Bij belanghebbende, X, worden voorschotten zorgtoeslag, kindgebonden budget en huurtoeslag over het jaar 2017 teruggevorderd. Dit omdat zij een deel van dat jaar een toeslagpartner zou hebben gehad. Volgens X woonde haar ex-partner, A, dat jaar echter niet meer bij haar en had zij dus geen toeslagpartner. A zou in december 2016 naar het buitenland vertrokken zijn en eind januari 2017 onverwacht zijn teruggekeerd naar Nederland. Toen X aangaf hem niet meer in huis te willen hebben, is één en ander uitgelopen op een mishandeling. A zwerft sindsdien rond en heeft zich niet eerder dan in mei 2017 in de Basisregistratie Personen (hierna: BRP) uitgeschreven op haar adres. Haar bezwaar tegen de terugvorderingsbesluiten wordt echter ongegrond verklaard. X komt in beroep.
Volgens Rechtbank Noord-Holland is art. 3 van de Awir bepalend voor het vaststellen van het partnerschap voor de inkomensafhankelijke regelingen.
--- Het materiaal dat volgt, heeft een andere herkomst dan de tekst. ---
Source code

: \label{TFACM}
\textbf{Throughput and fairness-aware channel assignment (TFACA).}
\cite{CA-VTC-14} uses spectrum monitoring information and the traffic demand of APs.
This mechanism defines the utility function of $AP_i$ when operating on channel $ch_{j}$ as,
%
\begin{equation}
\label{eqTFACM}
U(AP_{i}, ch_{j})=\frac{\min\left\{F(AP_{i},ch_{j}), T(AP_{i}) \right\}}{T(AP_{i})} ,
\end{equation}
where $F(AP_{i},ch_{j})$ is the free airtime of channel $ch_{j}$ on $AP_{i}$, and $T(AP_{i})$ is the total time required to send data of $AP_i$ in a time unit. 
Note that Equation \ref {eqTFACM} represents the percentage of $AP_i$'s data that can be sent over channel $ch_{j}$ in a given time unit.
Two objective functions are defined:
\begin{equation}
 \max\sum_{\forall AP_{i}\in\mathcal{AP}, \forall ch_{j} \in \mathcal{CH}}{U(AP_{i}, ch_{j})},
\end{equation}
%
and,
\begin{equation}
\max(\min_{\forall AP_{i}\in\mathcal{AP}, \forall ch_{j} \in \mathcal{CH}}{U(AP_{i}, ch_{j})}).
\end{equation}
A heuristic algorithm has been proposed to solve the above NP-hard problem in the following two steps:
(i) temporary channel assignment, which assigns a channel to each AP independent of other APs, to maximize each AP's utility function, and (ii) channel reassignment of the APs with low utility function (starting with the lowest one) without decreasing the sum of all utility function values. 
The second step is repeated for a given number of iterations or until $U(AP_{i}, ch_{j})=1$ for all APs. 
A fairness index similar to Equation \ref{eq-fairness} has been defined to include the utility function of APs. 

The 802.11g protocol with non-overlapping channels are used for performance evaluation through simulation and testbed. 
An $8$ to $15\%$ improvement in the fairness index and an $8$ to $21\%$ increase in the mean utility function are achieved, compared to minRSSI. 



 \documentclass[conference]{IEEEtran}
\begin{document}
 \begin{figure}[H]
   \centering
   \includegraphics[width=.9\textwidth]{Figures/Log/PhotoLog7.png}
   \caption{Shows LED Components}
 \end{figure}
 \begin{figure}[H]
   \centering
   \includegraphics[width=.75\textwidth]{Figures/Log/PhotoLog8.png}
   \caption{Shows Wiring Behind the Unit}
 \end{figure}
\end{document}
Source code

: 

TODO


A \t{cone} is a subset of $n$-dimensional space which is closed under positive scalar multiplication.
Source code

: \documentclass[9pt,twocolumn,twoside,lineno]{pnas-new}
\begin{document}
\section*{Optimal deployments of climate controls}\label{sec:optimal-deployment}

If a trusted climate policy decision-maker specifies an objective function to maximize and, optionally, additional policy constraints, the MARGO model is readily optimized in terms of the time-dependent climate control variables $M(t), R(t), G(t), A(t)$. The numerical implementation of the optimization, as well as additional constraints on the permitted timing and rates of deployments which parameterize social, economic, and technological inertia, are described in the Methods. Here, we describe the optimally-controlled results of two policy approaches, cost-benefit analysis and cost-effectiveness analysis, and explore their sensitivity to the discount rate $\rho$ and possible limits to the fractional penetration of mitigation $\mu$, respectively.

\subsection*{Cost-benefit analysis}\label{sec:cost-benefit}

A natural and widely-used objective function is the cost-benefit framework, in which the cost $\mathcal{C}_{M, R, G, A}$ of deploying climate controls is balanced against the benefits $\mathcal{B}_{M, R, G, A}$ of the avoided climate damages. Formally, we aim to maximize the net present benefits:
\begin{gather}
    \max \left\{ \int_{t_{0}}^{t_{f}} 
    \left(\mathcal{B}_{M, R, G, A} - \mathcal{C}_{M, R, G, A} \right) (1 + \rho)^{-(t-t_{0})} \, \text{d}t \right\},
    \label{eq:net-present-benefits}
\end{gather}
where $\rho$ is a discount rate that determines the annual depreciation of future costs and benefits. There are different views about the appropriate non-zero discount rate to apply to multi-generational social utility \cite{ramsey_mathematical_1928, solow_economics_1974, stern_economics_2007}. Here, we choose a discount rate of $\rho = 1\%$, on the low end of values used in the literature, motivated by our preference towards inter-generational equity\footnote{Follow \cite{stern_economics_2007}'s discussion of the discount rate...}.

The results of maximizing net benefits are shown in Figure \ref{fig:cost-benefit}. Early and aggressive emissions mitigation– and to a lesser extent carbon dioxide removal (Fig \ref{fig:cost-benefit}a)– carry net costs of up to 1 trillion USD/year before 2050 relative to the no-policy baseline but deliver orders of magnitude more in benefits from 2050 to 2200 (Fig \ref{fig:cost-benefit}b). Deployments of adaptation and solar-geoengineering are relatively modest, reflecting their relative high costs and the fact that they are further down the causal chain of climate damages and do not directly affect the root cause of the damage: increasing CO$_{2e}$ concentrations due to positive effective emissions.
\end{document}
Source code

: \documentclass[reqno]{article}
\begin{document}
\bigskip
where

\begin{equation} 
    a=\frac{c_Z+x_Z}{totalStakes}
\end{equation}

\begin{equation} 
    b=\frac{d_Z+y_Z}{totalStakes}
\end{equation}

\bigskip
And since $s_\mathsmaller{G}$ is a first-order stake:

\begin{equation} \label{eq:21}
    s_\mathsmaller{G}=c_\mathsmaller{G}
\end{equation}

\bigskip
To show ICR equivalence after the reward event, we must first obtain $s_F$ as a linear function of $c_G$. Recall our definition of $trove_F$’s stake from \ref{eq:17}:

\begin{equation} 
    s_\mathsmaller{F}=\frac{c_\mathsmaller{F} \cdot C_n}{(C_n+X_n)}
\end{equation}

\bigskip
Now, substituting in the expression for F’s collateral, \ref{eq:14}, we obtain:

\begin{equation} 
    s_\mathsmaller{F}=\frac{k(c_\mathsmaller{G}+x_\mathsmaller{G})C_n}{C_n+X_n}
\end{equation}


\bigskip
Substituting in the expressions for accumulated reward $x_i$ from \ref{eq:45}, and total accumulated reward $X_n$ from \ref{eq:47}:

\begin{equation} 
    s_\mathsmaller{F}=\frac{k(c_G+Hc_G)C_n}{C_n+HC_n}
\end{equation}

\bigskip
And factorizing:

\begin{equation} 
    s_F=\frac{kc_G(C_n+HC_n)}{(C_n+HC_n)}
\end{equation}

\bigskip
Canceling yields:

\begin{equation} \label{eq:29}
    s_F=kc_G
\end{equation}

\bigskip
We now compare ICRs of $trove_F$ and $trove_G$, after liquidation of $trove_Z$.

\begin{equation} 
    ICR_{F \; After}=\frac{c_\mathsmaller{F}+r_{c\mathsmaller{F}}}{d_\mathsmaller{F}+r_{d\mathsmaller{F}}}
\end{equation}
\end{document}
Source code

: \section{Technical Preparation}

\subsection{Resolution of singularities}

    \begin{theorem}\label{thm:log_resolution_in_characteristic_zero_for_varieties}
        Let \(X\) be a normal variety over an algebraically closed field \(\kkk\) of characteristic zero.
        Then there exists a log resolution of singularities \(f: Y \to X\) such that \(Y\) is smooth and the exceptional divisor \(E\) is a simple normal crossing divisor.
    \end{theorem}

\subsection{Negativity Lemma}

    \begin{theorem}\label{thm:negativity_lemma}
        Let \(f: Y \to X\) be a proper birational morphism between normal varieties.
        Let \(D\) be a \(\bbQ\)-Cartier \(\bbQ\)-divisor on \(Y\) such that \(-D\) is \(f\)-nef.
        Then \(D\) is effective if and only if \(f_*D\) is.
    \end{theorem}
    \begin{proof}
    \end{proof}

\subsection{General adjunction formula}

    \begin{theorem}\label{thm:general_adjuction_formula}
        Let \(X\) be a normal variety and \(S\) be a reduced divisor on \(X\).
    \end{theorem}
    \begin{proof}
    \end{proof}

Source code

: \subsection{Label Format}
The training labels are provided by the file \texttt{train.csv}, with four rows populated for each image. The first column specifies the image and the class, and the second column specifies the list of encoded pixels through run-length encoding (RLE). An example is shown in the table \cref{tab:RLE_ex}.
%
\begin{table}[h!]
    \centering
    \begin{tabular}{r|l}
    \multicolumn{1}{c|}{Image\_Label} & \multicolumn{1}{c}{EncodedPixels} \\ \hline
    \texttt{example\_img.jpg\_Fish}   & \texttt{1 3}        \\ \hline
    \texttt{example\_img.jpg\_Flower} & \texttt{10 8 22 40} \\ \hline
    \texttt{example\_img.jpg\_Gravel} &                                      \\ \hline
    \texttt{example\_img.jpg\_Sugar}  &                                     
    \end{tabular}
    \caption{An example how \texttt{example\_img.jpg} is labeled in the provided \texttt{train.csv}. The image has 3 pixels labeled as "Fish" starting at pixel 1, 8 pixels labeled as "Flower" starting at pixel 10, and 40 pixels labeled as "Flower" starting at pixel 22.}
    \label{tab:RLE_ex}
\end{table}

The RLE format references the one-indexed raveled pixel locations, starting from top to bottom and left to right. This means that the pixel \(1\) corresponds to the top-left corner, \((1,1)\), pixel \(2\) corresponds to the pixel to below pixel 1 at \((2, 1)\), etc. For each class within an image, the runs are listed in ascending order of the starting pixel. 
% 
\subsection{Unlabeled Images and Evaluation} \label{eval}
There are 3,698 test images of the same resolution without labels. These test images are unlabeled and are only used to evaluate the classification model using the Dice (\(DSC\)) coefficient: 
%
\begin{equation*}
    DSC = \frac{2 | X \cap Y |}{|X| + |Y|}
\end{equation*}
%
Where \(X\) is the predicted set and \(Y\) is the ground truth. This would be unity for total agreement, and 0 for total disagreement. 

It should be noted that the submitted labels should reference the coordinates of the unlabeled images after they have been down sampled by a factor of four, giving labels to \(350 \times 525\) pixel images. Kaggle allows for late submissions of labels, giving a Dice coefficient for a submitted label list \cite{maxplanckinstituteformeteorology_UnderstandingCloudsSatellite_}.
Dit is een dwingendrechtelijke wettelijke bepaling. De inschrijving in de BRP is bepalend voor de vraag of sprake is van een toeslagpartner. Er is geen reden om daarvan af te wijken op grond van artikel 3 lid 2, aanhef en onder c, van de Uitv.reg. Awir. Het beroep is ongegrond.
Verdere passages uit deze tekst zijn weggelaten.